Identify all components (and sub components) in the research article. -Abstract - Introduction - Material and methods Experiment one Experiment two

-Results and discussion -Literature cited 2. Define all components (and sub components) in research article. - Abstract: To provide a brief summary of the paper. Along with the title this is one of the most important components of a research paper. - Introduction: A few sentence to provide background information on the problem investigated. -Material and methods: Techniques used -Results and discussion: The major results presented in the paper; provide quantitative information when possible. Discussion is the authors interpretation of the results presented. Experiment one Experiment two

-Literature cited: To provide the full citation for article referenced in text. 3. Summarize all components (and sub components) in the research article. Abstract: The abstract in this article included and introductory statement about manipulation of cattle feed being able to control E. coli 0157:H7, and a statement about the experiments used to measure levels of E. coli after changes in feed. Introduction: Problem: The cattle are believed to be the prime reservoir for E. coli 0157; this human foodborne pathogen has caused several issues in todays health and even causing death when not treated. Background: Different studies have been conducted for a means of reducing fecal shedding of E. coli 0157:H7, but results have been inconsistent. Purpose of experiment: The focus of the experiment was to evaluate fecal starch concentration and the Ph in relation to shedding of E. coli 0157 in feedlot cattle. Goal: The goal of this experiment is to alter the feedlot cattles feed in hopes to cut down on shedding of E. coli. Materials and Methods: Experiment One: This portion identified experiment ones objective as being whether or not fecal starch concentration had to do with fecal shedding of E. coli. The cattle in this experiment were put on a 4 step-up diet which ended with 78% dry-rolled corn and 8% alfalfa hay. E. coli levels were tested in two different ways, rectoanal mucosal swab (RAMS) and fecal samples (Feces). Experiment Two: For experiment two, the feed for thirty heifers that were prescreened positive for E. coli 0157 was changed in order to reduce E. coli 0157

measures. The cattle in this experiment where put on a 6 step-up diet which lead up to a final diet of completely dry-rolled corn.

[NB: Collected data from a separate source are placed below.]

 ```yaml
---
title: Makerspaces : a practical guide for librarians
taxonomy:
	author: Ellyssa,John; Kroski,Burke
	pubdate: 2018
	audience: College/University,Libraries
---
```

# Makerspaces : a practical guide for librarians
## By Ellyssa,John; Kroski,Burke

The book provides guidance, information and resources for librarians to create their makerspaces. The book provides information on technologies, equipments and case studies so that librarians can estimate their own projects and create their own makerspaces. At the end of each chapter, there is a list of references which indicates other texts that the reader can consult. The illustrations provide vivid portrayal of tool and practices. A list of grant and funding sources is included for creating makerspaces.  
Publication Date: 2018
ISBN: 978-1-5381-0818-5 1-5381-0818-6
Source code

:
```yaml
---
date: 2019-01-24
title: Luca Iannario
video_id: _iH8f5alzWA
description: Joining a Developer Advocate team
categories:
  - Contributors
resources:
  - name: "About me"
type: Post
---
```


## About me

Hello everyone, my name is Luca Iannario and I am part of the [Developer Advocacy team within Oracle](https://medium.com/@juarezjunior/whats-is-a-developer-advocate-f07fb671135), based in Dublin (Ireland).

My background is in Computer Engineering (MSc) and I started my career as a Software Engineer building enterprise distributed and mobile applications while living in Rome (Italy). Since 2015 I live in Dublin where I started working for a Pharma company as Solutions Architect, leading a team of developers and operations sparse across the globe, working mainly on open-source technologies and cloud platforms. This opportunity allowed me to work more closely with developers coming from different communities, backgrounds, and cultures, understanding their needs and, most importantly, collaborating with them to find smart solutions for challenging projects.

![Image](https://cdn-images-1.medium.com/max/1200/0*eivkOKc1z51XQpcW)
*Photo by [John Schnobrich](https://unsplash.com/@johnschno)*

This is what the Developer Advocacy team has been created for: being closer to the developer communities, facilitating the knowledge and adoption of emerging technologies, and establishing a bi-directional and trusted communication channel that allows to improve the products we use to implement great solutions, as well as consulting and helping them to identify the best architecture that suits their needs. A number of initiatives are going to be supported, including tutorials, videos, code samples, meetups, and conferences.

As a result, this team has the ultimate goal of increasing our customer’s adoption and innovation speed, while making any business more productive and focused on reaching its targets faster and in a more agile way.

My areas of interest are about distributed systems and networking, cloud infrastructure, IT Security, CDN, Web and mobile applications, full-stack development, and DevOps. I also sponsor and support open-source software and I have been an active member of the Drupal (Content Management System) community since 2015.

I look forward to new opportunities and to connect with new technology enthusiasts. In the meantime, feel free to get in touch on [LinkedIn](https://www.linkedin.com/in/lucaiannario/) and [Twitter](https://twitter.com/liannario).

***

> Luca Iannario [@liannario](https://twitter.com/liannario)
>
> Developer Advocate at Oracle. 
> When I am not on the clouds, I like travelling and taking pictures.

Results and Discussion Experiment One: 4.1% of the cattle used tested positive for E. coli using the RAMS sample. 3.3% tested positive using the Feces sample. 1.3% tested positive for E. coli using both RAMS and Feces samples. Experiment Two: 16.3% of the cattle used tested positive for E. coli using RAMS sample. 23.9% tested positive using Feces samples. 7.6% tested positive for E. coli using both RAMS and Feces samples. The limitation of this experiment would be that the researchers only feed a certain amount of feed to the cattle once a day. This is a limitation because if feed was left in the pen for an undetermined amount of time some cattle may eat more than others. This would create false results in the experiment.